• Work order: Determine how many lines of the listing below hold the string "Highlighting". Reply only with the number.

• Information supplied:
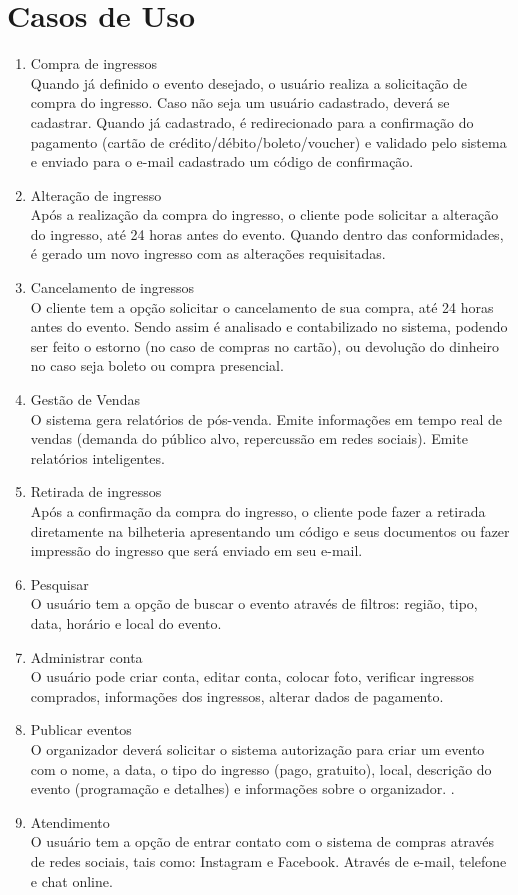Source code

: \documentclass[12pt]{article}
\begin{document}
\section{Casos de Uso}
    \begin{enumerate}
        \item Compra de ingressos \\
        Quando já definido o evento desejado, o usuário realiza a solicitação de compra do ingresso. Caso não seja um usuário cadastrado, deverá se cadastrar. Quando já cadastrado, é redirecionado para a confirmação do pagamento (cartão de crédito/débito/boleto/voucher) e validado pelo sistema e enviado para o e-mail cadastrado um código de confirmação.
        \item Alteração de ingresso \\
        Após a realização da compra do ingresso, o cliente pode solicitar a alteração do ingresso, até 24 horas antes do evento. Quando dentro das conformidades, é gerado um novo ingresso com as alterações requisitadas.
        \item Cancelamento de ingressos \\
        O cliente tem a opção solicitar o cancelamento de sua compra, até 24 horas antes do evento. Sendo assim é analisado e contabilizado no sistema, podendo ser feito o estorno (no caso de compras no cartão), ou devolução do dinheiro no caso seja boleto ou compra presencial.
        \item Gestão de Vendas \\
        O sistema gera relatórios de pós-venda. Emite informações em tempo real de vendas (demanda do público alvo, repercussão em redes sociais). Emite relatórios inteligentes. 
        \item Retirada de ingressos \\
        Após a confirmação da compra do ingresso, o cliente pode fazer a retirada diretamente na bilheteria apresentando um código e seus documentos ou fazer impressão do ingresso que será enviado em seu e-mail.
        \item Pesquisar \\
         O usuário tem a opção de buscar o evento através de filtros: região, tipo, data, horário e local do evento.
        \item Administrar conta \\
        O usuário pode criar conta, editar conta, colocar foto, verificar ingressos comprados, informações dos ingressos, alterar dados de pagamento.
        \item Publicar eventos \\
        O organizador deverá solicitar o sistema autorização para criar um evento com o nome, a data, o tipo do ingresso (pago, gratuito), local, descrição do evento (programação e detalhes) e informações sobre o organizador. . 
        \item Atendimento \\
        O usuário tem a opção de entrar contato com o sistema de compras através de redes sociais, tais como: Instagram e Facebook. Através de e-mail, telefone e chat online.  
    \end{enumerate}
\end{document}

...

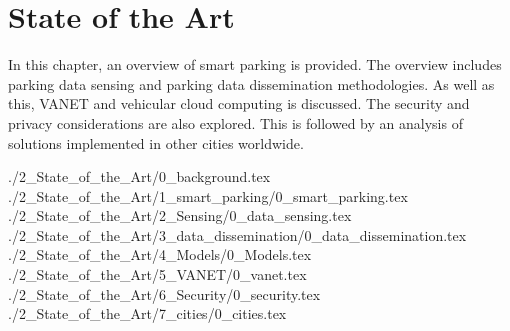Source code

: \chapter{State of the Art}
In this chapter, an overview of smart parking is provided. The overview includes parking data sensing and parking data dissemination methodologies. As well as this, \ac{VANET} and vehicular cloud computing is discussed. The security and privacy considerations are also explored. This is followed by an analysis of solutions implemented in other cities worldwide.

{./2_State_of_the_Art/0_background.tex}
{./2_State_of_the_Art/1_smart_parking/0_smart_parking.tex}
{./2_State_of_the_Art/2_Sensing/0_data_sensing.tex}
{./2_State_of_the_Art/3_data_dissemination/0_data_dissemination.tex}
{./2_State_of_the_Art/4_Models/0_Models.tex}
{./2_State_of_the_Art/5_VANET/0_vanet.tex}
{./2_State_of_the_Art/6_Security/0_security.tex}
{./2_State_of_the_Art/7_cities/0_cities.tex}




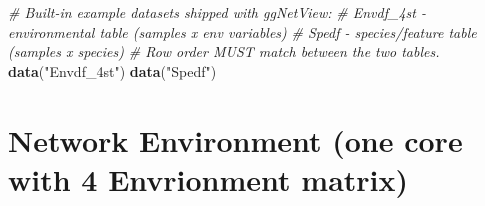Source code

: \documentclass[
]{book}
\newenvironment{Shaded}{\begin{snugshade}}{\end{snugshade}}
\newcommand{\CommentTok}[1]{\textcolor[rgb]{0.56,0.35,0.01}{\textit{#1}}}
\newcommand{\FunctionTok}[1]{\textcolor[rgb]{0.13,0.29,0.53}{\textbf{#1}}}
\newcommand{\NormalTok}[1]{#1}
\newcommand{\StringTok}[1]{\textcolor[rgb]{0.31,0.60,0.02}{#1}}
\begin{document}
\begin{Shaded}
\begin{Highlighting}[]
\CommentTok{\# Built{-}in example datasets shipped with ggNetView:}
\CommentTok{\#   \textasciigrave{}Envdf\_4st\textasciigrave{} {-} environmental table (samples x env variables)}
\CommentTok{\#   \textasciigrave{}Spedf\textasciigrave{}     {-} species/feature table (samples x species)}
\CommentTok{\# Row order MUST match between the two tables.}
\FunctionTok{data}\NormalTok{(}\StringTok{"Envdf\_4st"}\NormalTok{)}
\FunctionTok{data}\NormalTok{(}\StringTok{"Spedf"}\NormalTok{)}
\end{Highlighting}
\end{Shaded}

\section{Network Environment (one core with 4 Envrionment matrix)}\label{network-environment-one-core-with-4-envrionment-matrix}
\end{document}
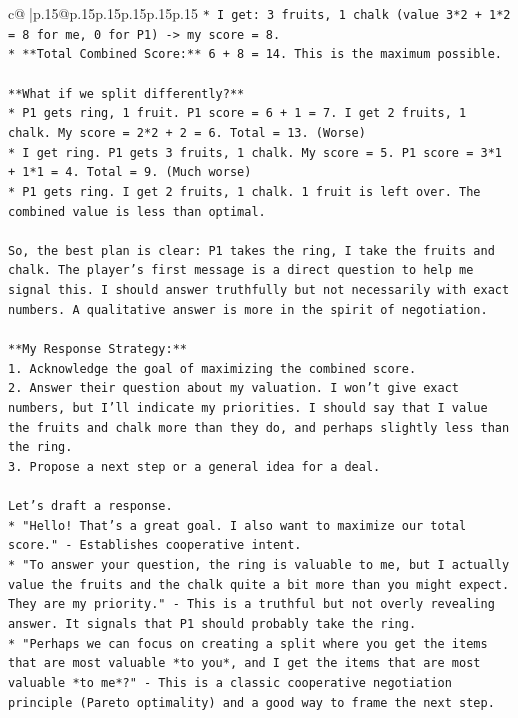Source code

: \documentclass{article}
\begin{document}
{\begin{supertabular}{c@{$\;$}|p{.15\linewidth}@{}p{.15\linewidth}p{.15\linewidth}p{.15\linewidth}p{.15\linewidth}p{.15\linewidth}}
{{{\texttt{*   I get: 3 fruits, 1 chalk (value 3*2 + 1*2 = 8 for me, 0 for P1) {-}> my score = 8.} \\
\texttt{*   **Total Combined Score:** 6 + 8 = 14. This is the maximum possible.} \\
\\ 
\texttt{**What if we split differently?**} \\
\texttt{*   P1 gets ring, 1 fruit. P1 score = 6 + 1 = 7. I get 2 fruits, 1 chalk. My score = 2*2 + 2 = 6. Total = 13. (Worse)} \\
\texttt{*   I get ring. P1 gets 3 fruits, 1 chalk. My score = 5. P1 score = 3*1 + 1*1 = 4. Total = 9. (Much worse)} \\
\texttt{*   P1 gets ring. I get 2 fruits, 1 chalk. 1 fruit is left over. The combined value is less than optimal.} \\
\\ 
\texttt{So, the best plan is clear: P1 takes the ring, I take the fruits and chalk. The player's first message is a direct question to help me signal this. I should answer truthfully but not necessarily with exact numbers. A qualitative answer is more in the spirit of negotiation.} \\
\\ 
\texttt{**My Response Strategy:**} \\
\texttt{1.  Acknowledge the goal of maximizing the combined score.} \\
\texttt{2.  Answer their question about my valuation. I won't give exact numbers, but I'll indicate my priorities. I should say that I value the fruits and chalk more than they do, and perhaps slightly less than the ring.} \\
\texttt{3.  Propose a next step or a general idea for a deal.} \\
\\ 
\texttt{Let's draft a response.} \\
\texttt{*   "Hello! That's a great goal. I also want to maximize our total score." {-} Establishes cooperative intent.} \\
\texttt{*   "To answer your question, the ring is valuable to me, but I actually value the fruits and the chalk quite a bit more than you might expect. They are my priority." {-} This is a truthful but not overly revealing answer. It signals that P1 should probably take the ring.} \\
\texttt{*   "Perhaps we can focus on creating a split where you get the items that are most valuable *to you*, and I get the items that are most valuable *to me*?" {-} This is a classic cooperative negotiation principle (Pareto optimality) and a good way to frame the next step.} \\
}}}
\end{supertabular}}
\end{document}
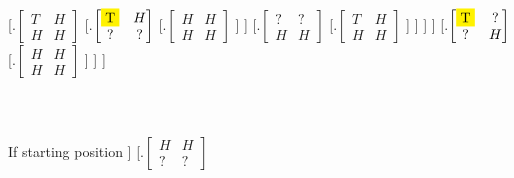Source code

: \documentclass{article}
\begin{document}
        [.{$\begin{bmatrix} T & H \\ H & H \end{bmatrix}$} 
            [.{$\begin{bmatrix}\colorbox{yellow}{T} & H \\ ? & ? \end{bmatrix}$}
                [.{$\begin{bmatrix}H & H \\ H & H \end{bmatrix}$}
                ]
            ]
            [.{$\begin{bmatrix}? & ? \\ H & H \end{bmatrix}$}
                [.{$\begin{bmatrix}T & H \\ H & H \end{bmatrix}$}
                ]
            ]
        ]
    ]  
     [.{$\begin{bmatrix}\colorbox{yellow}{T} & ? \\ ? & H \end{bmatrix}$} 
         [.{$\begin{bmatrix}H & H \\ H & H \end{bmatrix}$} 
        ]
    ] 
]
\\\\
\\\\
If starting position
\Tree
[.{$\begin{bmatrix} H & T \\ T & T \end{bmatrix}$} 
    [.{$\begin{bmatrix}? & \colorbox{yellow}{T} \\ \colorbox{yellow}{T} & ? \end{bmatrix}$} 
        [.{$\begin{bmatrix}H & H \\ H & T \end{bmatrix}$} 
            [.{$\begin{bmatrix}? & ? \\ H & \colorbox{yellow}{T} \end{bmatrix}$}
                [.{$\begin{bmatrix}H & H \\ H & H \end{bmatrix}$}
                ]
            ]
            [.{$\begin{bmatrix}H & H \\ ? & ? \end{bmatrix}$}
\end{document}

• Answer box: 2